The artifact: halos around hair, text that looks slightly embossed, faces that look off in a way you can't name until you've seen it labelled. It's not a bitrate problem. It's a double-processing problem, and the fix is a single slider.

FAQ

Why does my video look blurry after uploading even with good export settings? In order: wrong color space (not Rec. 709), variable frame rate in the source, too much pre-sharpening, or uploading a file that's already been compressed once — TikTok or Instagram downloads, screen recordings, files sent through messaging apps. Always start from your original edit file, not a re-download.

Should I export at the highest possible bitrate? No. There's a ceiling on what each platform preserves. Above 15–20 Mbps for TikTok and Reels, everything gets crushed back down anyway. Higher bitrate means a larger file and slower upload for no visible benefit after the platform recompresses.

What's the best format — MP4 or MOV? MP4 for everything. MOV works but produces larger files and has more edge-case compatibility issues across platforms. H.264 inside MP4 is what every platform processes most reliably.

Should I use H.264 or H.265? H.264 for everything except 4K YouTube. H.265 is more efficient at 4K but causes upload errors on TikTok and Instagram more often than H.264, and has broader device compatibility issues. Not worth the risk for social content.
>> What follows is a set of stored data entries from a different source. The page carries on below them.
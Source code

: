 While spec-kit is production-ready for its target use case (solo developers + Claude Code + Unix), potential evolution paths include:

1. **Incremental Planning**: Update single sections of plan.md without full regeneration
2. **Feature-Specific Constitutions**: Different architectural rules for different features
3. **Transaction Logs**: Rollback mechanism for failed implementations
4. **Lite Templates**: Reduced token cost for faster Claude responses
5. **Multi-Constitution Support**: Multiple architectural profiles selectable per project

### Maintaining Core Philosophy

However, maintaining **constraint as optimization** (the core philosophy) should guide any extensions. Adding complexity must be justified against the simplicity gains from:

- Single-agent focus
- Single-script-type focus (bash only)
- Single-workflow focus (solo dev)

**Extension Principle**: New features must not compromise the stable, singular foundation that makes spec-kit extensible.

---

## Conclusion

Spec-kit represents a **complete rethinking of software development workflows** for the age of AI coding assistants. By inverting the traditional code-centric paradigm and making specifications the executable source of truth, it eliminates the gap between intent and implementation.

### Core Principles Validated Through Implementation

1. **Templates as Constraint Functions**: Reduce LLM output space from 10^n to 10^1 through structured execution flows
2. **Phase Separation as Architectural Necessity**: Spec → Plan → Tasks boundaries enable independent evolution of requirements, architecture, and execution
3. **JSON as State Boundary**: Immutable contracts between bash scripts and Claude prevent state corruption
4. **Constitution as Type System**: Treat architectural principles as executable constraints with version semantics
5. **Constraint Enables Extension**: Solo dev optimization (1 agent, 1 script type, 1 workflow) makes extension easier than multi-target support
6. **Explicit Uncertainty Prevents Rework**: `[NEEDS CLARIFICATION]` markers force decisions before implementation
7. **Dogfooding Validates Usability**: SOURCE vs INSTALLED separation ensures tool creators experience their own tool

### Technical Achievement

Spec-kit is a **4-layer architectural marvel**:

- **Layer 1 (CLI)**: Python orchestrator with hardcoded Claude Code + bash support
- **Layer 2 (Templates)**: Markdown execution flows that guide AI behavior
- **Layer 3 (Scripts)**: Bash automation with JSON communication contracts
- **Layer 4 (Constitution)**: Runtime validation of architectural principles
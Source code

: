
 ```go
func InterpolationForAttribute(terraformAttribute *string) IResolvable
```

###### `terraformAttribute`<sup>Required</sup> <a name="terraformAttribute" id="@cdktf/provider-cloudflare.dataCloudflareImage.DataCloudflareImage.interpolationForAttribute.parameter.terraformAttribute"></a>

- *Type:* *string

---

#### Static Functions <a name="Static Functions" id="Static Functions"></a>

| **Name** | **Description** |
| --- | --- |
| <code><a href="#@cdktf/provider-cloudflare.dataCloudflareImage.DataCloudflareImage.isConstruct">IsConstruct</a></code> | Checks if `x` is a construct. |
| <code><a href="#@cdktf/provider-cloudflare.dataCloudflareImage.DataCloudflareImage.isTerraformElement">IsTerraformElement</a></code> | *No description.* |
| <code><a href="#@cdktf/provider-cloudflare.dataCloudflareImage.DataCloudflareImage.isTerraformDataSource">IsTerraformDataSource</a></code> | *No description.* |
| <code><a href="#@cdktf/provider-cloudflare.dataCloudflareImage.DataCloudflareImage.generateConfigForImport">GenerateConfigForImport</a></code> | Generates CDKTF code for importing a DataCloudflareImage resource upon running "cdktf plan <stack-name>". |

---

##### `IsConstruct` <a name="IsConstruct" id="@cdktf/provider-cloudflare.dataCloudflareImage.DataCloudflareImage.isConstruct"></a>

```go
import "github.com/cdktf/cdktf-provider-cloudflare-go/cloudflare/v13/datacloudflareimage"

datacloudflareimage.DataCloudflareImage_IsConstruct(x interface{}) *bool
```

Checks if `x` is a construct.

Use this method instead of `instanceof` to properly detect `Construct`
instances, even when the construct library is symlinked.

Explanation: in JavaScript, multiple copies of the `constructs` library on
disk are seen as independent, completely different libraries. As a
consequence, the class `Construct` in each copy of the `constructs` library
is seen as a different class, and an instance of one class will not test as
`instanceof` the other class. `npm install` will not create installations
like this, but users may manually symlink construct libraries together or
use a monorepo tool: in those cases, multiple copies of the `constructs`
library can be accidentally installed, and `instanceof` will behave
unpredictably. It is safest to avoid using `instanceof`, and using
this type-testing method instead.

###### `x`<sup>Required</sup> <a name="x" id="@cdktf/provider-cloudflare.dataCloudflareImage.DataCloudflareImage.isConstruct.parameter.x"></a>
Do export settings differ for music videos specifically? Same settings — but music video content stresses compression harder than talking-head content. Fast cuts, saturated grades, motion, and grain in dark backgrounds are exactly the conditions where compression artifacts show most. For music content: upper end of the bitrate range (15 Mbps for vertical, 45 Mbps for 4K YouTube), sharpening fully off, and check the result specifically on a phone in the motion-heavy sections.

How do I stop colors shifting after upload? Tag your export as Rec. 709. In DaVinci: Deliver page → Color space tag. In Premiere: verify your footage color space in Lumetri Color. In CapCut: Smart HDR off. If the shift persists despite correct tagging, the source footage is likely in HDR or LOG and isn't being converted in the export chain — just tagged.

Does uploading via app vs desktop make a difference? For Instagram: yes, noticeably — the mobile app compresses less aggressively than Creator Studio or third-party schedulers. For TikTok: upload via web for the highest file size limit (10 GB vs 287.6 MB mobile). For YouTube: minimal difference.

How do I export from CapCut mobile for TikTok? Resolution: 1080p · Frame rate: 30fps · Bitrate: High · Format: MP4 · Smart HDR: off. After export, check that the file has no CapCut watermark before uploading to TikTok.